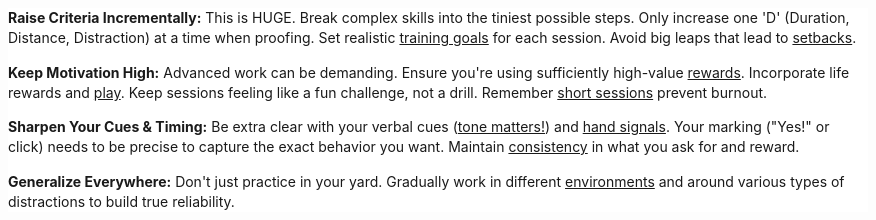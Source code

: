 <div class="relative border-l-2 border-emerald-300 dark:border-emerald-700/50 ml-4 space-y-10 mb-12">
    <div class="relative pl-8">
        <div class="absolute w-8 h-8 bg-emerald-500 dark:bg-emerald-600 rounded-full flex items-center justify-center -left-4 ring-4 ring-white dark:ring-slate-900">
             <span class="font-bold text-white"></span>
        </div>
        <p class="text-lg text-slate-600 dark:text-slate-300">
            <strong>Raise Criteria Incrementally:</strong> This is HUGE. Break complex skills into the tiniest possible steps. Only increase one 'D' (Duration, Distance, Distraction) at a time when proofing. Set realistic <a href="https://trainedtails.com/posts/training-goals" target="_blank" rel="noopener noreferrer" class="text-emerald-600 dark:text-emerald-400 hover:underline">training goals</a> for each session. Avoid big leaps that lead to <a href="https://trainedtails.com/posts/handling-setbacks" target="_blank" rel="noopener noreferrer" class="text-emerald-600 dark:text-emerald-400 hover:underline">setbacks</a>.
        </p>
    </div>
     <div class="relative pl-8">
        <div class="absolute w-8 h-8 bg-emerald-500 dark:bg-emerald-600 rounded-full flex items-center justify-center -left-4 ring-4 ring-white dark:ring-slate-900">
             <span class="font-bold text-white"></span>
        </div>
        <p class="text-lg text-slate-600 dark:text-slate-300">
            <strong>Keep Motivation High:</strong> Advanced work can be demanding. Ensure you're using sufficiently high-value <a href="https://trainedtails.com/posts/treats-and-rewards" target="_blank" rel="noopener noreferrer" class="text-emerald-600 dark:text-emerald-400 hover:underline">rewards</a>. Incorporate life rewards and <a href="https://trainedtails.com/posts/playtime-in-training" target="_blank" rel="noopener noreferrer" class="text-emerald-600 dark:text-emerald-400 hover:underline">play</a>. Keep sessions feeling like a fun challenge, not a drill. Remember <a href="https://trainedtails.com/posts/why-short-sessions-work-best" target="_blank" rel="noopener noreferrer" class="text-emerald-600 dark:text-emerald-400 hover:underline">short sessions</a> prevent burnout.
        </p>
    </div>
     <div class="relative pl-8">
        <div class="absolute w-8 h-8 bg-emerald-500 dark:bg-emerald-600 rounded-full flex items-center justify-center -left-4 ring-4 ring-white dark:ring-slate-900">
             <span class="font-bold text-white"></span>
        </div>
        <p class="text-lg text-slate-600 dark:text-slate-300">
            <strong>Sharpen Your Cues & Timing:</strong> Be extra clear with your verbal cues (<a href="https://trainedtails.com/posts/tone-of-voice" target="_blank" rel="noopener noreferrer" class="text-emerald-600 dark:text-emerald-400 hover:underline">tone matters!</a>) and <a href="https://trainedtails.com/posts/hand-signals" target="_blank" rel="noopener noreferrer" class="text-emerald-600 dark:text-emerald-400 hover:underline">hand signals</a>. Your marking ("Yes!" or click) needs to be precise to capture the exact behavior you want. Maintain <a href="https://trainedtails.com/posts/consistency-matters" target="_blank" rel="noopener noreferrer" class="text-emerald-600 dark:text-emerald-400 hover:underline">consistency</a> in what you ask for and reward.
        </p>
    </div>
    <div class="relative pl-8">
        <div class="absolute w-8 h-8 bg-emerald-500 dark:bg-emerald-600 rounded-full flex items-center justify-center -left-4 ring-4 ring-white dark:ring-slate-900">
             <span class="font-bold text-white"></span>
        </div>
        <p class="text-lg text-slate-600 dark:text-slate-300">
            <strong>Generalize Everywhere:</strong> Don't just practice in your yard. Gradually work in different <a href="https://trainedtails.com/posts/right-training-enviroment" target="_blank" rel="noopener noreferrer" class="text-emerald-600 dark:text-emerald-400 hover:underline">environments</a> and around various types of distractions to build true reliability.
        </p>
    </div>
     <div class="relative pl-8">
        <div class="absolute w-8 h-8 bg-emerald-500 dark:bg-emerald-600 rounded-full flex items-center justify-center -left-4 ring-4 ring-white dark:ring-slate-900">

> [Your assignment]: With the images omitted, retype the records above exactly.

> [Response area]:
Source code

: <div class="relative border-l-2 border-emerald-300 dark:border-emerald-700/50 ml-4 space-y-10 mb-12">
    <div class="relative pl-8">
        <div class="absolute w-8 h-8 bg-emerald-500 dark:bg-emerald-600 rounded-full flex items-center justify-center -left-4 ring-4 ring-white dark:ring-slate-900">
             <span class="font-bold text-white"></span>
        </div>
        <p class="text-lg text-slate-600 dark:text-slate-300">
            <strong>Raise Criteria Incrementally:</strong> This is HUGE. Break complex skills into the tiniest possible steps. Only increase one 'D' (Duration, Distance, Distraction) at a time when proofing. Set realistic <a href="https://trainedtails.com/posts/training-goals" target="_blank" rel="noopener noreferrer" class="text-emerald-600 dark:text-emerald-400 hover:underline">training goals</a> for each session. Avoid big leaps that lead to <a href="https://trainedtails.com/posts/handling-setbacks" target="_blank" rel="noopener noreferrer" class="text-emerald-600 dark:text-emerald-400 hover:underline">setbacks</a>.
        </p>
    </div>
     <div class="relative pl-8">
        <div class="absolute w-8 h-8 bg-emerald-500 dark:bg-emerald-600 rounded-full flex items-center justify-center -left-4 ring-4 ring-white dark:ring-slate-900">
             <span class="font-bold text-white"></span>
        </div>
        <p class="text-lg text-slate-600 dark:text-slate-300">
            <strong>Keep Motivation High:</strong> Advanced work can be demanding. Ensure you're using sufficiently high-value <a href="https://trainedtails.com/posts/treats-and-rewards" target="_blank" rel="noopener noreferrer" class="text-emerald-600 dark:text-emerald-400 hover:underline">rewards</a>. Incorporate life rewards and <a href="https://trainedtails.com/posts/playtime-in-training" target="_blank" rel="noopener noreferrer" class="text-emerald-600 dark:text-emerald-400 hover:underline">play</a>. Keep sessions feeling like a fun challenge, not a drill. Remember <a href="https://trainedtails.com/posts/why-short-sessions-work-best" target="_blank" rel="noopener noreferrer" class="text-emerald-600 dark:text-emerald-400 hover:underline">short sessions</a> prevent burnout.
        </p>
    </div>
     <div class="relative pl-8">
        <div class="absolute w-8 h-8 bg-emerald-500 dark:bg-emerald-600 rounded-full flex items-center justify-center -left-4 ring-4 ring-white dark:ring-slate-900">
             <span class="font-bold text-white"></span>
        </div>
        <p class="text-lg text-slate-600 dark:text-slate-300">
            <strong>Sharpen Your Cues & Timing:</strong> Be extra clear with your verbal cues (<a href="https://trainedtails.com/posts/tone-of-voice" target="_blank" rel="noopener noreferrer" class="text-emerald-600 dark:text-emerald-400 hover:underline">tone matters!</a>) and <a href="https://trainedtails.com/posts/hand-signals" target="_blank" rel="noopener noreferrer" class="text-emerald-600 dark:text-emerald-400 hover:underline">hand signals</a>. Your marking ("Yes!" or click) needs to be precise to capture the exact behavior you want. Maintain <a href="https://trainedtails.com/posts/consistency-matters" target="_blank" rel="noopener noreferrer" class="text-emerald-600 dark:text-emerald-400 hover:underline">consistency</a> in what you ask for and reward.
        </p>
    </div>
    <div class="relative pl-8">
        <div class="absolute w-8 h-8 bg-emerald-500 dark:bg-emerald-600 rounded-full flex items-center justify-center -left-4 ring-4 ring-white dark:ring-slate-900">
             <span class="font-bold text-white"></span>
        </div>
        <p class="text-lg text-slate-600 dark:text-slate-300">
            <strong>Generalize Everywhere:</strong> Don't just practice in your yard. Gradually work in different <a href="https://trainedtails.com/posts/right-training-enviroment" target="_blank" rel="noopener noreferrer" class="text-emerald-600 dark:text-emerald-400 hover:underline">environments</a> and around various types of distractions to build true reliability.
        </p>
    </div>
     <div class="relative pl-8">
        <div class="absolute w-8 h-8 bg-emerald-500 dark:bg-emerald-600 rounded-full flex items-center justify-center -left-4 ring-4 ring-white dark:ring-slate-900">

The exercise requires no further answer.